General Director of Turkish Radio and Television Corporation
- In office 1976 – 20 June 1977
- President: Fahri Korutürk
- Preceded by: Nevzat Yalçıntaş
- Succeeded by: Cengiz Taşer

Personal details
- Born: 1928 Ereğli, Konya, Turkey
- Died: 14 February 2016 (aged 87–88) Ankara, Turkey
- Resting place: Gölbaşı cemetery, Ankara, Turkey
- Party: Justice Party; Welfare Party; Nationalist Movement Party;
- Children: 2
- Alma mater: Ankara University; Cornell University;
- Occupation: Academic

= Şaban Karataş =

Turkish academic and politician (1928–2016)

Şaban Karataş (1928–2016) was a Turkish academic and conservative politician who was the director general of the Turkish Radio and Television Corporation (TRT) in 1976–1977. He served at the Parliament in the late 1970s and 1990s. He joined different right-wing political parties, including the Justice Party, the Welfare Party and the Nationalist Movement Party.

==Early life and education==
Karataş was born in a village of Ereğli, Konya, in 1928. He graduated from the Faculty of Agriculture at Ankara University in 1953, receiving a degree in agricultural engineering. He obtained a Ph.D. in zootechnics from the same university in 1958. He also received a Ph.D. in statistics and pursued his post-doctorate studies in biometry and animal breeding at Cornell University, USA, between 1958 and 1961.

==Career and activities==
Karataş joined his alma mater as a research assistant on 30 June 1955. Then he began to teach at Atatürk University and was promoted to associated professor of biostatistics on 29 November 1962. He served as the chair of the Zootechnics Department at Ankara University between 18 March 1965 and 30 June 1966 and became a full professor on 30 June 1966. Then he worked as the dean of the Faculty of Science and Literature and the Faculty of Agriculture at Atatürk University.
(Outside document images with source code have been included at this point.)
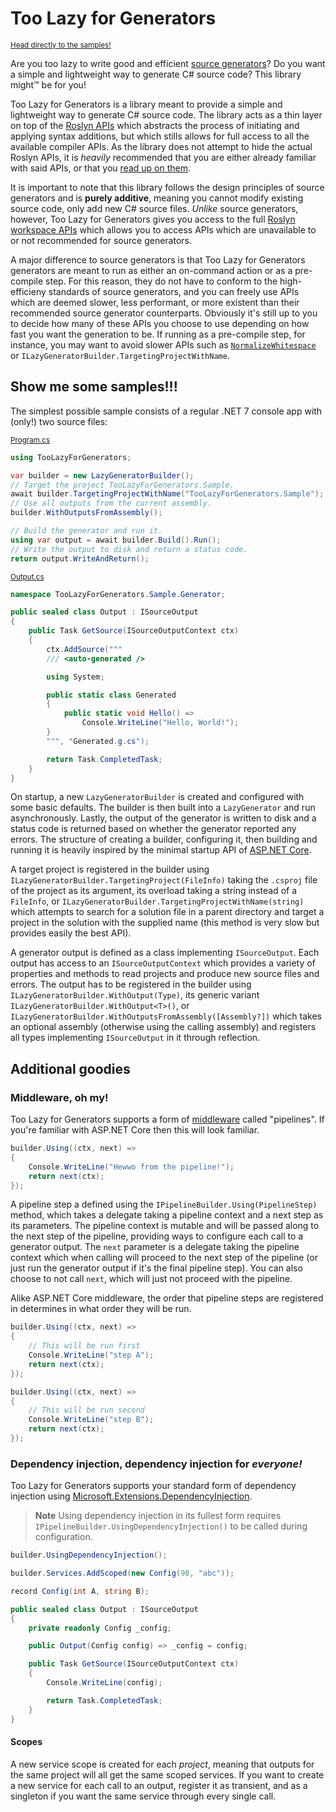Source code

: # Too Lazy for Generators

<sup>[Head directly to the samples!](#show-me-some-samples)</sup>

Are you too lazy to write good and efficient [source generators](https://learn.microsoft.com/en-us/dotnet/csharp/roslyn-sdk/source-generators-overview)? Do you want a simple and lightweight way to generate C# source code? This library might™ be for you!

Too Lazy for Generators is a library meant to provide a simple and lightweight way to generate C# source code. The library acts as a thin layer on top of the [Roslyn APIs](https://learn.microsoft.com/en-us/dotnet/csharp/roslyn-sdk) which abstracts the process of initiating and applying syntax additions, but which stills allows for full access to all the available compiler APIs. As the library does not attempt to hide the actual Roslyn APIs, it is *heavily* recommended that you are either already familiar with said APIs, or that you [read up on them](https://learn.microsoft.com/en-us/dotnet/csharp/roslyn-sdk/compiler-api-model).

It is important to note that this library follows the design principles of source generators and is **purely additive**, meaning you cannot modify existing source code, only add new C# source files. *Unlike* source generators, however, Too Lazy for Generators gives you access to the full [Roslyn workspace APIs](https://learn.microsoft.com/en-us/dotnet/csharp/roslyn-sdk/work-with-workspace) which allows you to access APIs which are unavailable to or not recommended for source generators.

A major difference to source generators is that Too Lazy for Generators generators are meant to run as either an on-command action or as a pre-compile step. For this reason, they do not have to conform to the high-efficieny standards of source generators, and you can freely use APIs which are deemed slower, less performant, or more existent than their recommended source generator counterparts. Obviously it's still up to you to decide how many of these APIs you choose to use depending on how fast you want the generation to be. If running as a pre-compile step, for instance, you may want to avoid slower APIs such as [`NormalizeWhitespace`](https://learn.microsoft.com/en-us/dotnet/api/microsoft.codeanalysis.csharp.syntaxextensions.normalizewhitespace) or `ILazyGeneratorBuilder.TargetingProjectWithName`.

## Show me some samples!!!

The simplest possible sample consists of a regular .NET 7 console app with (only!) two source files:

<sub>[Program.cs](./sample/TooLazyForGenerators.Sample.Generator/Program.cs)</sub>
```cs
using TooLazyForGenerators;

var builder = new LazyGeneratorBuilder();
// Target the project TooLazyForGenerators.Sample.
await builder.TargetingProjectWithName("TooLazyForGenerators.Sample");
// Use all outputs from the current assembly.
builder.WithOutputsFromAssembly();

// Build the generator and run it.
using var output = await builder.Build().Run();
// Write the output to disk and return a status code.
return output.WriteAndReturn();
```
<sub>[Output.cs](./sample/TooLazyForGenerators.Sample.Generator/Output.cs)</sub>
```cs
namespace TooLazyForGenerators.Sample.Generator;

public sealed class Output : ISourceOutput
{
    public Task GetSource(ISourceOutputContext ctx)
    {
        ctx.AddSource("""
        /// <auto-generated />

        using System;

        public static class Generated
        {
            public static void Hello() =>
                Console.WriteLine("Hello, World!"); 
        }
        """, "Generated.g.cs");

        return Task.CompletedTask;
    }
}
```

On startup, a new `LazyGeneratorBuilder` is created and configured with some basic defaults. The builder is then built into a `LazyGenerator` and run asynchronously. Lastly, the output of the generator is written to disk and a status code is returned based on whether the generator reported any errors. The structure of creating a builder, configuring it, then building and running it is heavily inspired by the minimal startup API of [ASP.NET Core](https://github.com/dotnet/aspnetcore).

A target project is registered in the builder using `ILazyGeneratorBuilder.TargetingProject(FileInfo)` taking the `.csproj` file of the project as its argument, its overload taking a string instead of a `FileInfo`, or `ILazyGeneratorBuilder.TargetingProjectWithName(string)` which attempts to search for a solution file in a parent directory and target a project in the solution with the supplied name (this method is very slow but provides easily the best API).

A generator output is defined as a class implementing `ISourceOutput`. Each output has access to an `ISourceOutputContext` which provides a variety of properties and methods to read projects and produce new source files and errors. The output has to be registered in the builder using `ILazyGeneratorBuilder.WithOutput(Type)`, its generic variant `ILazyGeneratorBuilder.WithOutput<T>()`, or `ILazyGeneratorBuilder.WithOutputsFromAssembly([Assembly?])` which takes an optional assembly (otherwise using the calling assembly) and registers all types implementing `ISourceOutput` in it through reflection.

## Additional goodies

### Middleware, oh my!

Too Lazy for Generators supports a form of [middleware](https://learn.microsoft.com/en-us/aspnet/core/fundamentals/middleware) called "pipelines". If you're familiar with ASP.NET Core then this will look familiar.

```cs
builder.Using((ctx, next) =>
{
    Console.WriteLine("Hewwo from the pipeline!");
    return next(ctx);
});
```

A pipeline step a defined using the `IPipelineBuilder.Using(PipelineStep)` method, which takes a delegate taking a pipeline context and a next step as its parameters. The pipeline context is mutable and will be passed along to the next step of the pipeline, providing ways to configure each call to a generator output. The `next` parameter is a delegate taking the pipeline context which when calling will proceed to the next step of the pipeline (or just run the generator output if it's the final pipeline step). You can also choose to not call `next`, which will just not proceed with the pipeline.

Alike ASP.NET Core middleware, the order that pipeline steps are registered in determines in what order they will be run.

```cs
builder.Using((ctx, next) =>
{
    // This will be run first
    Console.WriteLine("step A");
    return next(ctx);
});

builder.Using((ctx, next) =>
{
    // This will be run second
    Console.WriteLine("step B");
    return next(ctx);
});
```

### Dependency injection, dependency injection for *everyone!*

Too Lazy for Generators supports your standard form of dependency injection using [Microsoft.Extensions.DependencyInjection](https://learn.microsoft.com/en-us/dotnet/core/extensions/dependency-injection).

> **Note**
> Using dependency injection in its fullest form requires `IPipelineBuilder.UsingDependencyInjection()` to be called during configuration.

```cs
builder.UsingDependencyInjection();

builder.Services.AddScoped(new Config(98, "abc"));

record Config(int A, string B);
```
```cs
public sealed class Output : ISourceOutput
{
    private readonly Config _config;

    public Output(Config config) => _config = config;

    public Task GetSource(ISourceOutputContext ctx)
    {
        Console.WriteLine(config);

        return Task.CompletedTask;
    }
}
```

#### Scopes

A new service scope is created for each *project*, meaning that outputs for the same project will all get the same scoped services. If you want to create a new service for each call to an output, register it as transient, and as a singleton if you want the same service through every single call.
Karataş was appointed director general of the TRT in January 1976 replacing Nevzat Yalçıntaş in the post. Karataş's tenure ended on 22 June 1977 when the Council of State annulled his appointment as a result of Bülent Ecevit's complaint against him and the TRT. His successor in the post was Cengiz Taşer.

Karataş was elected as a member of the Parliament in the 1979 by-election for the Justice Party representing Konya. His tenure was cut short due to the military coup on 12 September 1980. Following the coup, Karataş was among the Justice Party members whose political activities were banned by the military regime.

After his ban was lifted in 1987 Karataş served as the head of the Ankara branch of the Intellectuals' Hearth. He became a member of the Parliament in the 1995 general election for the Welfare Party from Ankara. He joined the Nationalist Movement Party when the Welfare Party was banned in January 1998. Karataş's tenure at the Parliament ended in 1999 when he did not win his seat from Konya in the general election.

Karataş was also a member of the Middle East Technical University's board of trustees. He was the founding chair of the Bezmialem Vakıf University's board of trustees.

===Work and views===
Karataş published a book entitled İstatistiğe Giriş (Introduction to Statistics) in 1963. He also published a book on his term at the TRT entitled TRT Kavgası (TRT Fight).

Karataş was respectful for the will of the nation and extremely loyal to the Republic of Turkey, but he was not a Kemalist.

==Personal life and death==
Karataş was married and had two children. He died in Ankara on 14 February 2016 and was buried in the Gölbaşı cemetery on 16 February.